### WHAT THE EXERCISE ASKS
Exactly the lines from the line containing "11.他们用统计学来理解数据。" through the last line of the entries below should appear in the answer, reproduced verbatim.

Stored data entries

□ □ □

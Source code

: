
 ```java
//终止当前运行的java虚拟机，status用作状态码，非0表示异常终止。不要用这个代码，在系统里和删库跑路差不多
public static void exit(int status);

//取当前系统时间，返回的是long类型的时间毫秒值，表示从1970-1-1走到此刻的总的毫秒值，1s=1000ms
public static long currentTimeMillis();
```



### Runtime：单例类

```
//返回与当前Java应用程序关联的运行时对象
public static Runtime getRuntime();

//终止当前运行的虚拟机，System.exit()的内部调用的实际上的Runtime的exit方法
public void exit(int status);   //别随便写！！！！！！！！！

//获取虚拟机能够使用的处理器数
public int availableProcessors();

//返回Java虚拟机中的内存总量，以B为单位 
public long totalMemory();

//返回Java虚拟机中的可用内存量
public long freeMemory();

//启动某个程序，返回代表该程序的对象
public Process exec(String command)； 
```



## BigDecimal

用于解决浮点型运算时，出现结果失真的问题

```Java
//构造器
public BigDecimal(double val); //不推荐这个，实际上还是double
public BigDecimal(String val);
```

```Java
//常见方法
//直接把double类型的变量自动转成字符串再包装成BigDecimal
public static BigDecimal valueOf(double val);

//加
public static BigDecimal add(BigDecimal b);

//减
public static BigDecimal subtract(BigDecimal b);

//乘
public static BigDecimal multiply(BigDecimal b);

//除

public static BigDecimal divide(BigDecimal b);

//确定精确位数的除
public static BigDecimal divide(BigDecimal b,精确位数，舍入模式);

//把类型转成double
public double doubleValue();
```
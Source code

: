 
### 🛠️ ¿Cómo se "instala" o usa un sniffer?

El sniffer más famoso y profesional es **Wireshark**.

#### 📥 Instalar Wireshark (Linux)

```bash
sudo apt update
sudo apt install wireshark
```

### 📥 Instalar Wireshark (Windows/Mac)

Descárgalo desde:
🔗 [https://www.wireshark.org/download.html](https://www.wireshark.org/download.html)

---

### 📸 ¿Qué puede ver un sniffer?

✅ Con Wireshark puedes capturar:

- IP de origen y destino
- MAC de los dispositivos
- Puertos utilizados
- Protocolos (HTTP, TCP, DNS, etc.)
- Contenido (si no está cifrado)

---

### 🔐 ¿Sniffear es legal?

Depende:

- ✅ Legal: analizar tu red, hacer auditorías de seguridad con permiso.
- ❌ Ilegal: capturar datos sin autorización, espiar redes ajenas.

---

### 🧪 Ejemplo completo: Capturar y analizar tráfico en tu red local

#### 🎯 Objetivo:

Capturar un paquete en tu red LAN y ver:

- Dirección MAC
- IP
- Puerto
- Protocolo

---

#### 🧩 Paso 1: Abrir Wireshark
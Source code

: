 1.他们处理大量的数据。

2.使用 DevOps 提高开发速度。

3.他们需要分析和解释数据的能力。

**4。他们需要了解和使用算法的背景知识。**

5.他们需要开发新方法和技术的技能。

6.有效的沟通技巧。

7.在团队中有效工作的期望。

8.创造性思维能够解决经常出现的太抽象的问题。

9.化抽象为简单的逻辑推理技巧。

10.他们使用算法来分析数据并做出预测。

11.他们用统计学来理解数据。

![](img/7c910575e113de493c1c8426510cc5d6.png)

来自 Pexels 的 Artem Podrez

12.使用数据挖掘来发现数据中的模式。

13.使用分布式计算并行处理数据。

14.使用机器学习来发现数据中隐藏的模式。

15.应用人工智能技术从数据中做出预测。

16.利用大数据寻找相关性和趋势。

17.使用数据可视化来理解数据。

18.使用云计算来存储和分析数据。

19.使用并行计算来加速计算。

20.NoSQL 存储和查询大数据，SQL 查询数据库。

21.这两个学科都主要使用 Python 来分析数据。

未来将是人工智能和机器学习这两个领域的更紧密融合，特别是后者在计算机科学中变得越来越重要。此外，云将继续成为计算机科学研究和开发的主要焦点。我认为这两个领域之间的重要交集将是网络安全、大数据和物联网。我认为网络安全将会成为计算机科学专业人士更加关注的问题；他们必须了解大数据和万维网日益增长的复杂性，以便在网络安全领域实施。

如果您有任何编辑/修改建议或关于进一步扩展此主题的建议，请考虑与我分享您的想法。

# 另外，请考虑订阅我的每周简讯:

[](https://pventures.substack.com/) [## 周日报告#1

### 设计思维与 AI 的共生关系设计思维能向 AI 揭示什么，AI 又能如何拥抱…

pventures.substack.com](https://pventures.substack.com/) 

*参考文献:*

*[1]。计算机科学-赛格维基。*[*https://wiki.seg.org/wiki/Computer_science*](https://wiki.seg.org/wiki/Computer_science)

□ □ □

### SOLUTION FOR THIS EXERCISE
11.他们用统计学来理解数据。

![](img/7c910575e113de493c1c8426510cc5d6.png)

来自 Pexels 的 Artem Podrez

12.使用数据挖掘来发现数据中的模式。

13.使用分布式计算并行处理数据。

14.使用机器学习来发现数据中隐藏的模式。

15.应用人工智能技术从数据中做出预测。

16.利用大数据寻找相关性和趋势。

17.使用数据可视化来理解数据。

18.使用云计算来存储和分析数据。

19.使用并行计算来加速计算。

20.NoSQL 存储和查询大数据，SQL 查询数据库。

21.这两个学科都主要使用 Python 来分析数据。

未来将是人工智能和机器学习这两个领域的更紧密融合，特别是后者在计算机科学中变得越来越重要。此外，云将继续成为计算机科学研究和开发的主要焦点。我认为这两个领域之间的重要交集将是网络安全、大数据和物联网。我认为网络安全将会成为计算机科学专业人士更加关注的问题；他们必须了解大数据和万维网日益增长的复杂性，以便在网络安全领域实施。

如果您有任何编辑/修改建议或关于进一步扩展此主题的建议，请考虑与我分享您的想法。

# 另外，请考虑订阅我的每周简讯:

[](https://pventures.substack.com/) [## 周日报告#1

### 设计思维与 AI 的共生关系设计思维能向 AI 揭示什么，AI 又能如何拥抱…

pventures.substack.com](https://pventures.substack.com/) 

*参考文献:*

*[1]。计算机科学-赛格维基。*[*https://wiki.seg.org/wiki/Computer_science*](https://wiki.seg.org/wiki/Computer_science)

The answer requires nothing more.